“Consistency, Availability, and Partition Tolerance” - choose two.
To explain those terms clearly, let’s presume that we have a cluster with two nodes, A and B. Also, a client C that will communicate to the cluster.
Node A acts as a master node, while node B acts as a slave node. When the master node receives a message, it replicates the message on the slave node. Let’s suppose that initially both nodes store a value Va.
When the client C sends a “read” request to either node A or node B, both nodes have to return the same value.
An inconsistent event occurs when the client successfully sends a message Vb to node A, yet the client still receives Va when sending a “read” request to node B.
Simply, all nodes in the cluster must response to client’s requests anytime. Ideally, the response must be returned with an extremely small latency.
Suppose that the client sends a message Vb to the master node. The master node sends back an “ACK” message to the client. The master node then replicates the message Vb to the slave node.
Now, the client sends a “read” request to the slave node. The problem is that the replication process has not been completed yet. This introduces a kind of latency when reading a message from the slave node. In other words, this latency makes the slave node “unavailable” for a certain amount of time.
Basically, we want all the nodes in the cluster can communicate with each other smoothly. However, there’s an occasion when the cluster runs into network partition. Having such an issue, the master node might not be able to replicate the messages to the slave node.
Turns out that each node won’t be in a consistent state.
Now, the more interesting question would be how we prove this CAP theorem?
I think the easiest way to prove the theorem is by applying contradiction approach.
For our initial assumption, let’s assume that we have a distributed system that is consistent, available, and tolerant to network partition.
Our cluster runs into network intrusion making the nodes can’t send messages to each other.
With such a condition, the client may not receive consistent output as the master node couldn’t replicate the messages to the slave node.
This condition contradicts with the initial assumption. Hence, such a system doesn’t exist.

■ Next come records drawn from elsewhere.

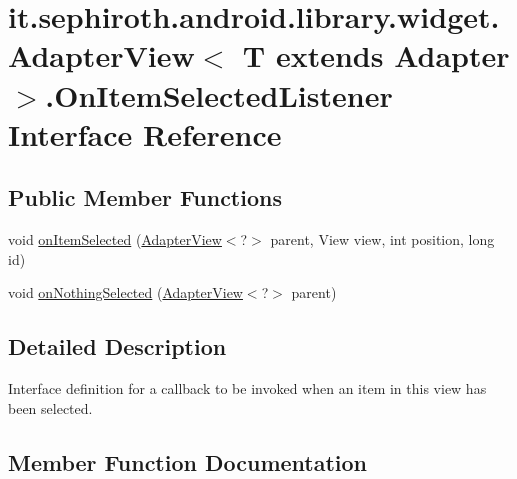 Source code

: \hypertarget{interfaceit_1_1sephiroth_1_1android_1_1library_1_1widget_1_1_adapter_view_1_1_on_item_selected_listener}{}\section{it.\+sephiroth.\+android.\+library.\+widget.\+Adapter\+View$<$ T extends Adapter $>$.On\+Item\+Selected\+Listener Interface Reference}
\label{interfaceit_1_1sephiroth_1_1android_1_1library_1_1widget_1_1_adapter_view_1_1_on_item_selected_listener}
\subsection*{Public Member Functions}
\begin{DoxyCompactItemize}
\item 
void \hyperlink{interfaceit_1_1sephiroth_1_1android_1_1library_1_1widget_1_1_adapter_view_1_1_on_item_selected_listener_a0f166b5a47627d5b8d25491ef24ef3e3}{on\+Item\+Selected} (\hyperlink{classit_1_1sephiroth_1_1android_1_1library_1_1widget_1_1_adapter_view}{Adapter\+View}$<$?$>$ parent, View view, int position, long id)
\item 
void \hyperlink{interfaceit_1_1sephiroth_1_1android_1_1library_1_1widget_1_1_adapter_view_1_1_on_item_selected_listener_a3439ca8b37442f4f9fe69cae64f08fa4}{on\+Nothing\+Selected} (\hyperlink{classit_1_1sephiroth_1_1android_1_1library_1_1widget_1_1_adapter_view}{Adapter\+View}$<$?$>$ parent)
\end{DoxyCompactItemize}


\subsection{Detailed Description}
Interface definition for a callback to be invoked when an item in this view has been selected. 

\subsection{Member Function Documentation}
\mbox{\label{interfaceit_1_1sephiroth_1_1android_1_1library_1_1widget_1_1_adapter_view_1_1_on_item_selected_listener_a0f166b5a47627d5b8d25491ef24ef3e3}} 
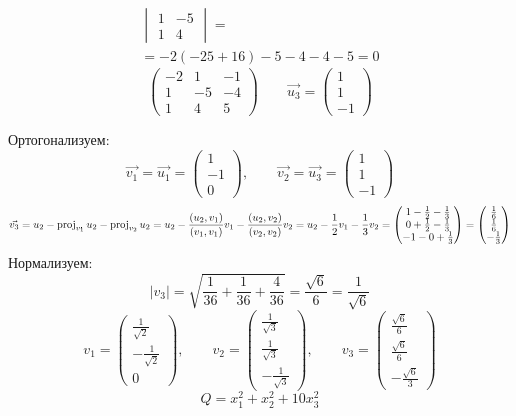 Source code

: \begin{itemize}
\begin{multline*}
\begin{vmatrix}
            1 & -5 \\
            1 & 4
        \end{vmatrix} = \\
        = -2(-25 + 16) - 5 - 4 - 4 - 5 = 0
    \end{multline*}
    $$
    \begin{pmatrix}
    	-2 & 1 & -1 \\
        1 & -5 & -4 \\
        1 & 4 & 5
    \end{pmatrix} \qquad \vec{u_3} =
    \begin{pmatrix}
    	1 \\
        1 \\
        -1
    \end{pmatrix} $$
\end{itemize}
Ортогонализуем:
$$ \vec{v_1} = \vec{u_1} =
\begin{pmatrix}
    1 \\
    -1 \\
    0
\end{pmatrix}, \qquad \vec{v_2} = \vec{u_3} =
\begin{pmatrix}
    1 \\
    1 \\
    -1
\end{pmatrix} $$
$$ \vec{v_3} = u_2 - \operatorname{proj}_{v_1}u_2 - \operatorname{proj}_{v_2}u_2 = u_2 - \frac{(u_2, v_1)}{(v_1, v_1)}v_1 - \frac{(u_2, v_2)}{(v_2, v_2)}v_2 = u_2 - \frac12v_1 - \frac13v_2 =
\begin{pmatrix}
	1 - \frac{1}2 - \frac13 \\
    0 + \frac{1}2 - \frac13 \\
    -1 - 0 + \frac13
\end{pmatrix} =
\begin{pmatrix}
	\frac16 \\
    \frac16 \\
    -\frac13
\end{pmatrix} $$
Нормализуем:
$$ |v_3| = \sqrt{\frac1{36} + \frac1{36} + \frac4{36}} = \frac{\sqrt{6}}6 = \frac1{\sqrt6} $$
$$ v_1 =
\begin{pmatrix}
    \frac1{\sqrt2} \\
    -\frac1{\sqrt2} \\
    0
\end{pmatrix}, \qquad v_2 =
\begin{pmatrix}
    \frac1{\sqrt3} \\
    \frac1{\sqrt3} \\
    -\frac1{\sqrt3}
\end{pmatrix}, \qquad v_3 =
\begin{pmatrix}
    \frac{\sqrt6}6 \\
    \frac{\sqrt6}6 \\
    -\frac{\sqrt6}3
\end{pmatrix} $$
$$ Q = x_1^2 + x_2^2 + 10x_3^2 $$

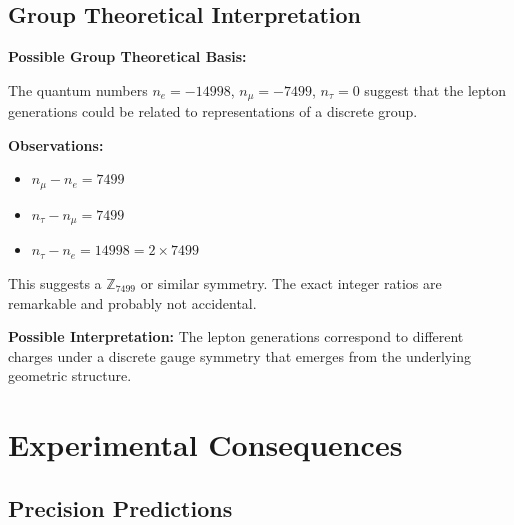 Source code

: 	\subsection{Group Theoretical Interpretation}
	
	\begin{treatise}
		\textbf{Possible Group Theoretical Basis:}
		
		The quantum numbers $n_e = -14998$, $n_\mu = -7499$, $n_\tau = 0$ suggest that the lepton generations could be related to representations of a discrete group.
		
		\textbf{Observations:}
		\begin{itemize}
			\item $n_\mu - n_e = 7499$
			\item $n_\tau - n_\mu = 7499$
			\item $n_\tau - n_e = 14998 = 2 \times 7499$
		\end{itemize}
		
		This suggests a $\mathbb{Z}_{7499}$ or similar symmetry. The exact integer ratios are remarkable and probably not accidental.
		
		\textbf{Possible Interpretation:}
		The lepton generations correspond to different charges under a discrete gauge symmetry that emerges from the underlying geometric structure.
	\end{treatise}

	\section{Experimental Consequences}
	
	\subsection{Precision Predictions}
	
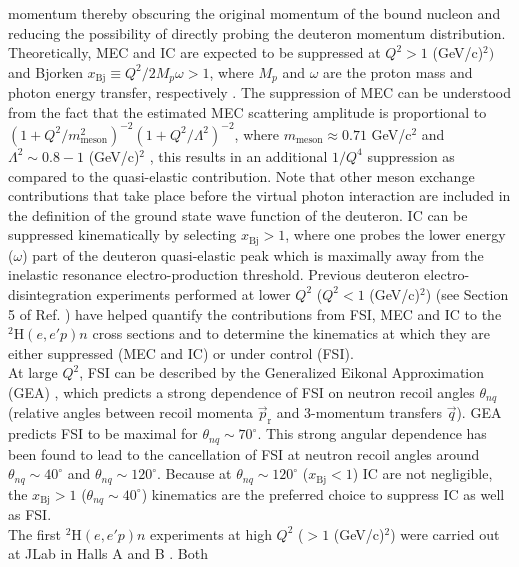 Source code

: \documentclass[aps,prl,twocolumn,showpacs,superscriptaddress,groupedaddress]{revtex4-2}  %
\begin{document}
momentum thereby obscuring the original momentum of the bound nucleon and reducing the possibility of directly probing the deuteron momentum distribution. \\
\indent Theoretically, MEC and IC are expected to be suppressed at $Q^{2}>1$ (GeV/c)$^{2})$ and Bjorken $x_{\mathrm{Bj}}\equiv Q^{2}/2M_{p}\omega>1$, where $M_{p}$ and $\omega$ are the proton mass and photon energy transfer, respectively \cite{sargsian_2015}.
The suppression of MEC can be understood from the fact that the estimated MEC scattering amplitude is proportional to  $(1 + Q^{2}/m^{2}_{\mathrm{meson}})^{-2}(1+Q^{2}/\Lambda^{2})^{-2}$, where $m_{\mathrm{meson}}\approx0.71$ GeV/c$^{2}$ and
$\Lambda^{2}\sim 0.8-1 $ (GeV/c)$^{2}$ \cite{Sargsian_2001}, this results in an additional $1/Q^{4}$ suppression as compared to the quasi-elastic contribution. Note that other meson exchange contributions that take place before the virtual photon interaction are included in the definition of the ground state wave function of the deuteron. IC can be suppressed kinematically by selecting $x_{\mathrm{Bj}}>1$, where one probes the lower energy ($\omega$) part of the deuteron quasi-elastic peak which is maximally away from the inelastic resonance
electro-production threshold. Previous deuteron electro-disintegration experiments performed at lower $Q^{2}$ ($Q^{2}<1$ (GeV/c)$^{2}$) (see Section 5 of Ref. \cite{sargsian_2015}) have helped quantify the contributions
from FSI, MEC and IC to the $^{2}\mathrm{H}(e,e'p)n$ cross sections and to determine the kinematics at which they are either suppressed (MEC and IC) or under control (FSI).  \\
\indent At large $Q^{2}$, FSI can be described by the Generalized Eikonal Approximation (GEA) \cite{Sargsian_2001,PhysRevC.56.1124,sargsian_2015}, which predicts a strong dependence of FSI on neutron recoil angles $\theta_{nq}$ (relative angles between recoil momenta $\vec{p}_{\mathrm{r}}$ and 3-momentum transfers $\vec{q}$).
GEA predicts FSI to be maximal for $\theta_{nq}\sim70^{\circ}$. This strong angular dependence has been found to lead to the cancellation of FSI at neutron recoil angles around $\theta_{nq}\sim40^{\circ}$ and $\theta_{nq}\sim120^{\circ}$. Because at
$\theta_{nq}\sim120^{\circ}$ ($x_{\mathrm{Bj}}<1$) IC are not negligible, the $x_{\mathrm{Bj}}>1$ ($\theta_{nq}\sim40^{\circ}$) kinematics are the preferred choice to suppress IC as well as FSI. \\
\indent The first $^{2}\mathrm{H}(e,e'p)n$ experiments at high $Q^{2}$ ($>1$ (GeV/c)$^{2}$) were carried out at JLab in Halls A \cite{PhysRevLett.107.262501} and B \cite{PhysRevLett.98.262502}. Both
\end{document}
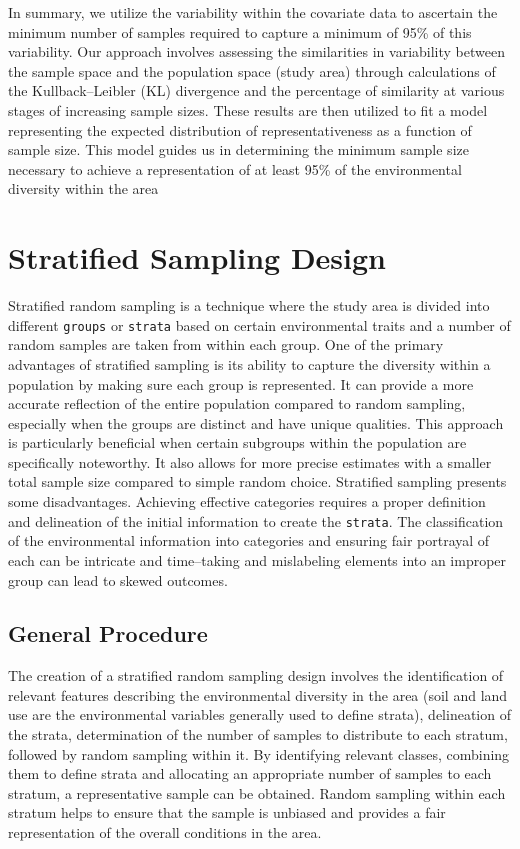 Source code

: \documentclass[
  10pt,
  b5paper,
  oneside]{book}
\begin{document}
In summary, we utilize the variability within the covariate data to ascertain the minimum number of samples required to capture a minimum of 95\% of this variability. Our approach involves assessing the similarities in variability between the sample space and the population space (study area) through calculations of the Kullback--Leibler (KL) divergence and the percentage of similarity at various stages of increasing sample sizes. These results are then utilized to fit a model representing the expected distribution of representativeness as a function of sample size. This model guides us in determining the minimum sample size necessary to achieve a representation of at least 95\% of the environmental diversity within the area

\hypertarget{stratified-sampling-design}{%
\chapter{Stratified Sampling Design}\label{stratified-sampling-design}}

Stratified random sampling is a technique where the study area is divided into different \texttt{groups} or \texttt{strata} based on certain environmental traits and a number of random samples are taken from within each group. One of the primary advantages of stratified sampling is its ability to capture the diversity within a population by making sure each group is represented. It can provide a more accurate reflection of the entire population compared to random sampling, especially when the groups are distinct and have unique qualities. This approach is particularly beneficial when certain subgroups within the population are specifically noteworthy. It also allows for more precise estimates with a smaller total sample size compared to simple random choice. Stratified sampling presents some disadvantages. Achieving effective categories requires a proper definition and delineation of the initial information to create the \texttt{strata}. The classification of the environmental information into categories and ensuring fair portrayal of each can be intricate and time--taking and mislabeling elements into an improper group can lead to skewed outcomes.

\hypertarget{general-procedure}{%
\section{General Procedure}\label{general-procedure}}

The creation of a stratified random sampling design involves the identification of relevant features describing the environmental diversity in the area (soil and land use are the environmental variables generally used to define strata), delineation of the strata, determination of the number of samples to distribute to each stratum, followed by random sampling within it. By identifying relevant classes, combining them to define strata and allocating an appropriate number of samples to each stratum, a representative sample can be obtained. Random sampling within each stratum helps to ensure that the sample is unbiased and provides a fair representation of the overall conditions in the area.
\end{document}
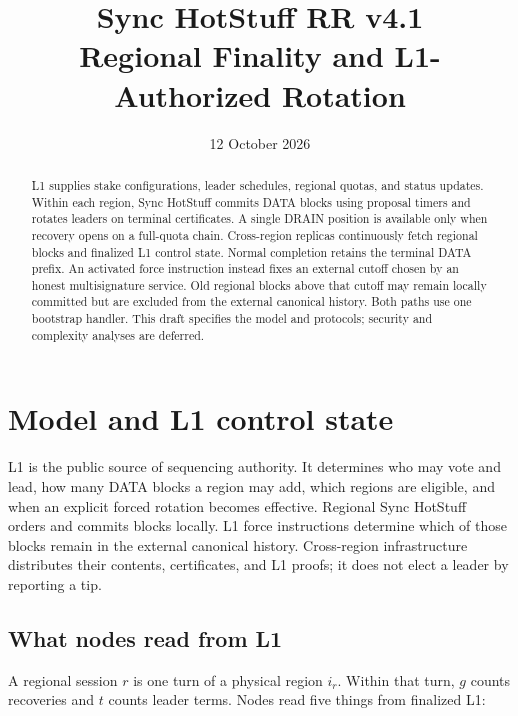 \documentclass[11pt,a4paper]{article}
\title{Sync HotStuff RR v4.1\\\large Regional Finality and L1-Authorized Rotation}
\author{}\date{12 October 2026}
\newcounter{protocol}
\begin{document}
\maketitle
\begin{abstract}
L1 supplies stake configurations, leader schedules, regional quotas, and
status updates. Within each region, Sync HotStuff commits DATA blocks
using proposal timers and rotates leaders on terminal certificates.
A single DRAIN position is available only when recovery opens on a
full-quota chain. Cross-region replicas continuously fetch regional
blocks and finalized L1 control state. Normal completion retains the
terminal DATA prefix. An activated force instruction instead fixes an
external cutoff chosen by an honest multisignature service. Old regional
blocks above that cutoff may remain locally committed but are excluded
from the external canonical history. Both paths use one bootstrap
handler. This draft specifies the model and protocols; security and
complexity analyses are deferred.
\end{abstract}

\section{Model and L1 control state}
\label{sec:model}
L1 is the public source of sequencing authority. It determines who may
vote and lead, how many DATA blocks a region may add, which regions are
eligible, and when an explicit forced rotation becomes effective.
Regional Sync HotStuff~\cite{sync} orders and commits blocks locally.
L1 force instructions determine which of those blocks remain in the
external canonical history.
Cross-region infrastructure distributes their contents, certificates, and
L1 proofs; it does not elect a leader by reporting a tip.

\subsection{What nodes read from L1}
\label{sec:l1}
A regional session $r$ is one turn of a physical region $i_r$.
Within that turn, $g$ counts recoveries and $t$ counts leader terms.
Nodes read five things from finalized L1:
\end{document}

When designing a real-world distributed system, network partition always occurs. This obviously means that partition tolerance should be included to our list. This also means that now we only need to choose one out of two (consistency or availability).
Let’s dig deeper into every possible choice.
In my opinion, we might don’t want to opt this since the probability for network partition to happen is really high.
Additionally, how the system could achieve a consistent state where each node couldn’t communicate with each other?
Do you think this option is possible?
In this option we sacrifice availability. Although the system is consistent, the client might receive messages with a certain amount of latency.
This is caused by the process of replicating messages across the cluster which takes a certain amount of time.
In this option we sacrifice consistency. The client can receive messages with a small amount of latency, yet the messages received might not be the most updated ones.
This happens because the replication process needs to be performed successfully across the cluster in order to achieve consistency.
Thank you for reading.